An adverse histopathological lesion was recorded in the kidneys of males in all treatment groups. In these males, an increased incidence and severity (up to slight) of hyaline droplet accumulation was noted. The hyaline droplet accumulation was considered to likely represent alpha-2u-globulin, a normal protein in male rats which undergoes reabsorption in the proximal cortical tubules. A range of chemicals is known to increase hyaline droplet formation leading ultimately to proximal cortical tubule cell injury as manifested by formation of granular casts and increased tubular basophilia. This male rat specific protein is not present in female rats nor in higher mammals, including man. In this study the increased hyaline droplet accumulation in males was accompanied by indicators of renal tubular damage in the form of granular casts at minimal to slight degree (50 and 500 mg/kg bw/d). This combination of findings was considered to be non-adverse.
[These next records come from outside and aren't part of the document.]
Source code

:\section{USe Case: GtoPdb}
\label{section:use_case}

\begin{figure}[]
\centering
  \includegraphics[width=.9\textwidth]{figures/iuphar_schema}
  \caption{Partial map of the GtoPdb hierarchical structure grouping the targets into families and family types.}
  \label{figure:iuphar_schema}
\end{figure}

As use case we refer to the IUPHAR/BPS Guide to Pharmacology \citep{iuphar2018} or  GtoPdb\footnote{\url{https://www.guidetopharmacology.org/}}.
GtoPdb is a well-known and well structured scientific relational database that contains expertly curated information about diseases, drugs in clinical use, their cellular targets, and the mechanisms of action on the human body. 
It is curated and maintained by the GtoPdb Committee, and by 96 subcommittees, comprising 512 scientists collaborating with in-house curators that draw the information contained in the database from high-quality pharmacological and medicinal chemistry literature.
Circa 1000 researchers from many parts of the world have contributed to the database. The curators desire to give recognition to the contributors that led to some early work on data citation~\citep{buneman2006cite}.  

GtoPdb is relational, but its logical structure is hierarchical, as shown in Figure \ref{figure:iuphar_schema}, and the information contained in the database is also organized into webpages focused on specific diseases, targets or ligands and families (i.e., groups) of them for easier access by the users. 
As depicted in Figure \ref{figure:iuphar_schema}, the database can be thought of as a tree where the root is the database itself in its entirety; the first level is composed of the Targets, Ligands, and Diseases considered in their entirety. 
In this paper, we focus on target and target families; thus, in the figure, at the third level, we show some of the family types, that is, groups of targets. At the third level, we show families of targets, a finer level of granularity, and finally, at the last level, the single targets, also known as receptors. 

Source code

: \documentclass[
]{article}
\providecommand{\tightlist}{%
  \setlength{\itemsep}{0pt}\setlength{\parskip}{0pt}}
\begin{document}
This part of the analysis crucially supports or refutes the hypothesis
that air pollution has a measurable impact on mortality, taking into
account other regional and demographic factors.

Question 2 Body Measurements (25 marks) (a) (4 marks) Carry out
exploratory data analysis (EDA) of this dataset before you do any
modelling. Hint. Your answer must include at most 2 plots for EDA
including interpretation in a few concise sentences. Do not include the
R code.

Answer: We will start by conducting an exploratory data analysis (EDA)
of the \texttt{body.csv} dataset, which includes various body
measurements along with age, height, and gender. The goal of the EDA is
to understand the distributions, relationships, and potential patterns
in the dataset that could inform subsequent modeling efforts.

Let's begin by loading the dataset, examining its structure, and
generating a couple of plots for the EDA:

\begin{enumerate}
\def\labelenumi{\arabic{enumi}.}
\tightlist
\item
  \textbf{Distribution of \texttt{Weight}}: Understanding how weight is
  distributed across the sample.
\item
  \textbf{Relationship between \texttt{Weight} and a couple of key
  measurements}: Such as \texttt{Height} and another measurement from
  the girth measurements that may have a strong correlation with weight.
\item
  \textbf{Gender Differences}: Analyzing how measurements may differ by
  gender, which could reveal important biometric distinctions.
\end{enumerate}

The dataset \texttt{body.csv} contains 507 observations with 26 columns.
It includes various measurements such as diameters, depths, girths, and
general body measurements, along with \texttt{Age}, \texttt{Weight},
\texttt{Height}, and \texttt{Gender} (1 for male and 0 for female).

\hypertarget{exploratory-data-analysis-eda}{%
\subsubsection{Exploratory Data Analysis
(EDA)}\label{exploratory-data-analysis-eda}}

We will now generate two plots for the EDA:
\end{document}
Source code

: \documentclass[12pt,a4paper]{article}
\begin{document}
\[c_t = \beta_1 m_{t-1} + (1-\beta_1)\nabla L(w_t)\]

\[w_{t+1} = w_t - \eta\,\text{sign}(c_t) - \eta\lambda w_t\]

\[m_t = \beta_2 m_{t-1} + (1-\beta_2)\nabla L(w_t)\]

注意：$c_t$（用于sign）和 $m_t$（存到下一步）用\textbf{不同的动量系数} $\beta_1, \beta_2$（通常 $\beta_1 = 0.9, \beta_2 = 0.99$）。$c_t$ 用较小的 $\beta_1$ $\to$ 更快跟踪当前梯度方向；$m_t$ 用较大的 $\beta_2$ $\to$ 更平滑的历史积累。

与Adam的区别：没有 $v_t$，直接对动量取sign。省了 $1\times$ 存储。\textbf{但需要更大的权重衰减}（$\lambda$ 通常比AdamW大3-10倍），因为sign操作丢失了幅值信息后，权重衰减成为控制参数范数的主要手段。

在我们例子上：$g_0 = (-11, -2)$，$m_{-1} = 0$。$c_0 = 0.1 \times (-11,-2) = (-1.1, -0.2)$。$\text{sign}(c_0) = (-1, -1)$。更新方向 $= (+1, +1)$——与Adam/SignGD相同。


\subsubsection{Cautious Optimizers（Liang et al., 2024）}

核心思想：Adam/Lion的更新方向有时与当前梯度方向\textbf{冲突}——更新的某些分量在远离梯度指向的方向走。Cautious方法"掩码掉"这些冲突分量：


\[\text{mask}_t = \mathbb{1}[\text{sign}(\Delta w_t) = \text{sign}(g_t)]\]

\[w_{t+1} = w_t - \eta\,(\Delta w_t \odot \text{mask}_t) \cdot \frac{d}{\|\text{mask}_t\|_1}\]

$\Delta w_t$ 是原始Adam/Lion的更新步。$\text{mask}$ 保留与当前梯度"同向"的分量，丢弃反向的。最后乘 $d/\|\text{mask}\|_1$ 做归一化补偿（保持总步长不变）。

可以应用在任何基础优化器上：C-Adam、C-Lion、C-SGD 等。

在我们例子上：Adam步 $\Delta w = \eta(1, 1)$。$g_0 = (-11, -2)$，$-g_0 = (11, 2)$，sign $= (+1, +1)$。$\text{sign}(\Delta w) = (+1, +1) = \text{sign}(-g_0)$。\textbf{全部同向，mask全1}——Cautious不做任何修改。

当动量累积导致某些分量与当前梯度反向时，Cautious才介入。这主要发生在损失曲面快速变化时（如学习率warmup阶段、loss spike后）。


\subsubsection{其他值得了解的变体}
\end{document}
Histopathology showed a minimal or slight hepatocellular hypertrophy of the centrilobular areas of the liver for both sexes at 150 and 500 mg/kg bw/d. This histopathological observation was accompanied by higher liver weights in males at 150 mg/kg bw/d (relative weight approximately 17% higher) and in males and females at 500 mg/kg bw/d(relative weight approximately 32% and 15% higher, respectively). These findings occurred without any degenerative histopathological changes or corroborative changes in clinical biochemistry parameters and were therefore considered to be an adaptive, non-adverse finding. Other histopathological changes that were considered to be related to treatment but were considered not adverse in nature were recorded in the adrenal and thyroid glands. Follicular cell hypertrophy as recorded in the thyroid gland of males at 150 and 500 mg/kg bw/d with a minor increase in severity (slight degree) was regarded to be an adaptive change and considered to be non-adverse at the incidences and severities recorded. An increased incidence and severity of vacuolation of the zona glomerulosa of the adrenal glands was seen in females at 500 mg/kg bw/d. Given the slight nature of vacuolation of the zona glomerulosa of the adrenal glands, and absence of any degenerative findings, this was considered to be non-adverse. Additionally, higher adrenal gland weights were present in the opposite sex at 150 and 500 mg/kg bw/d, and were approximately 29% higher at both dose levels. In absence of any morphological support, the higher adrenal gland weight was considered not adverse in nature. Statistically significant changes in clinical biochemistry parameters consisted of higher total protein in males at 50 mg/kg bw/d and higher, higher creatinine and calcium in males at 500 mg/kg bw/d and higher chloride in females at 500 mg/kg bw/d. These changes were considered not toxicologically relevant since no (clear) dose-related trend was noted, changes were generally minor in nature (within the range considered normal for rats of this age and strain), and no apparent relation to morphological lesions described above was seen.

Justification for classification or non-classification

Based on the results of the combined oral repeated dose toxicity study and reproduction/developmental toxicity screening test, the test substance does not have to be classified for repeated dose toxicity in accordance with Regulation (EC) No. 1272/2008.